- [Source data]:
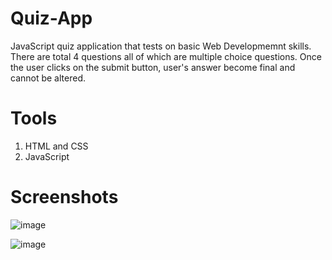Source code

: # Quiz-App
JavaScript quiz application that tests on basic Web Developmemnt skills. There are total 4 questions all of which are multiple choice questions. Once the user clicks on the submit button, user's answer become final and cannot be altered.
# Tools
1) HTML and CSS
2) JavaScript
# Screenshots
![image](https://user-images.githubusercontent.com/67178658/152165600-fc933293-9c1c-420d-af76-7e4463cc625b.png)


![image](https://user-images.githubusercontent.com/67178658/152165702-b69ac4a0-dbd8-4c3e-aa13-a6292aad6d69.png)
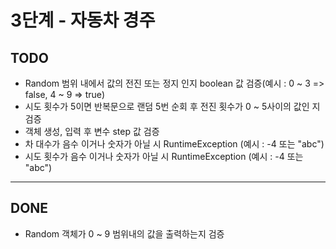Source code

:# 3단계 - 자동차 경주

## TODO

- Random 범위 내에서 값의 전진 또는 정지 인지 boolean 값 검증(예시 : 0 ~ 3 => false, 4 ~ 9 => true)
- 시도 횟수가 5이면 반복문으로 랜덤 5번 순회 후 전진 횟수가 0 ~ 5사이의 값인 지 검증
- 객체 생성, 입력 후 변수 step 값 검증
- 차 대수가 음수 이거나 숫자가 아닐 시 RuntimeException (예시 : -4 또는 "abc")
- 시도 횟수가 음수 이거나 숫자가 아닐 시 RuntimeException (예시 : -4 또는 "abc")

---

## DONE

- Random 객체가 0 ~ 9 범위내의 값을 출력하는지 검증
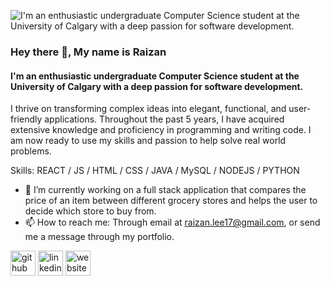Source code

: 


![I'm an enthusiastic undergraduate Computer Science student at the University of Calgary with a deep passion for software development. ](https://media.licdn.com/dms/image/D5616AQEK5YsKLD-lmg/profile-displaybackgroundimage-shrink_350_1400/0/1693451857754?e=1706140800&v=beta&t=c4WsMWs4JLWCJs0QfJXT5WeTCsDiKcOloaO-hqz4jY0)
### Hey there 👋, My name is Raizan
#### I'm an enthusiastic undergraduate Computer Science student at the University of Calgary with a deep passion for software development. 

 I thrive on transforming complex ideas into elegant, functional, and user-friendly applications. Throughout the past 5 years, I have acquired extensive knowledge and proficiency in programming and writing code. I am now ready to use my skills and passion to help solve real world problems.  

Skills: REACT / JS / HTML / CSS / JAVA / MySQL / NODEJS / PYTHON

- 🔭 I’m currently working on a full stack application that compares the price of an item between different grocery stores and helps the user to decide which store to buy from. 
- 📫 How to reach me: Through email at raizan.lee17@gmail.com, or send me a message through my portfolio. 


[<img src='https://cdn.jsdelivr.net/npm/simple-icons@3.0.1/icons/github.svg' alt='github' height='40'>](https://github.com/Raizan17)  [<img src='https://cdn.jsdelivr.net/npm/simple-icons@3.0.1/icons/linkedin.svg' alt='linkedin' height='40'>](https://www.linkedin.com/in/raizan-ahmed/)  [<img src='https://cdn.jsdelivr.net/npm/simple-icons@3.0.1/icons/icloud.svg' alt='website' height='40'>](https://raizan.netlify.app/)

- [WHAT TO PRODUCE]: Beginning with the first entry above, reproduce every line verbatim until the line with "- Random 범위", which is included too; omit pictures.

- [SOLUTION FOR THIS EXERCISE]:
Source code

: # Quiz-App
JavaScript quiz application that tests on basic Web Developmemnt skills. There are total 4 questions all of which are multiple choice questions. Once the user clicks on the submit button, user's answer become final and cannot be altered.
# Tools
1) HTML and CSS
2) JavaScript
# Screenshots
![image](https://user-images.githubusercontent.com/67178658/152165600-fc933293-9c1c-420d-af76-7e4463cc625b.png)


![image](https://user-images.githubusercontent.com/67178658/152165702-b69ac4a0-dbd8-4c3e-aa13-a6292aad6d69.png)
Source code

:# 3단계 - 자동차 경주

## TODO

- Random 범위 내에서 값의 전진 또는 정지 인지 boolean 값 검증(예시 : 0 ~ 3 => false, 4 ~ 9 => true)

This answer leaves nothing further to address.